:: Supplied material ::

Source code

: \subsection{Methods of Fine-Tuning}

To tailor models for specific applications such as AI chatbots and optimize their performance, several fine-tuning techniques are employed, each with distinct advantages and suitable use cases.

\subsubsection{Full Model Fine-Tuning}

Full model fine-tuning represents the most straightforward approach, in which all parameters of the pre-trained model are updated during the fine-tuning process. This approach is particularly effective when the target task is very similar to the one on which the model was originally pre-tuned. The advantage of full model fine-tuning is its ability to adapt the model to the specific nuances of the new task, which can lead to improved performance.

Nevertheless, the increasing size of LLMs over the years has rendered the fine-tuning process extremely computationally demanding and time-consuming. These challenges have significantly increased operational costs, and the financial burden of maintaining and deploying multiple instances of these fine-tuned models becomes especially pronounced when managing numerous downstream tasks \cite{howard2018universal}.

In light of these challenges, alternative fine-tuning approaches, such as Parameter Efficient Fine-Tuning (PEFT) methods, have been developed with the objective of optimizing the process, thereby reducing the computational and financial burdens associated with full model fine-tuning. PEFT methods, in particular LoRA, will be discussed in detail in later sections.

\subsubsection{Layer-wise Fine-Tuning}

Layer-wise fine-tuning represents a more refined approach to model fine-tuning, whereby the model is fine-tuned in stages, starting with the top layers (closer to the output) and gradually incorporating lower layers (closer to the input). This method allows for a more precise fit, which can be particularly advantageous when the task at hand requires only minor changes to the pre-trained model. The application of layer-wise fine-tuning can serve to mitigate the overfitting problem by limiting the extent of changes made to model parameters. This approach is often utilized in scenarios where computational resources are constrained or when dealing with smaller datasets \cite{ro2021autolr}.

:::

Lines of the listing above that contain the word "subsubsection" should all be returned.

\subsubsection{Full Model Fine-Tuning}
\subsubsection{Layer-wise Fine-Tuning}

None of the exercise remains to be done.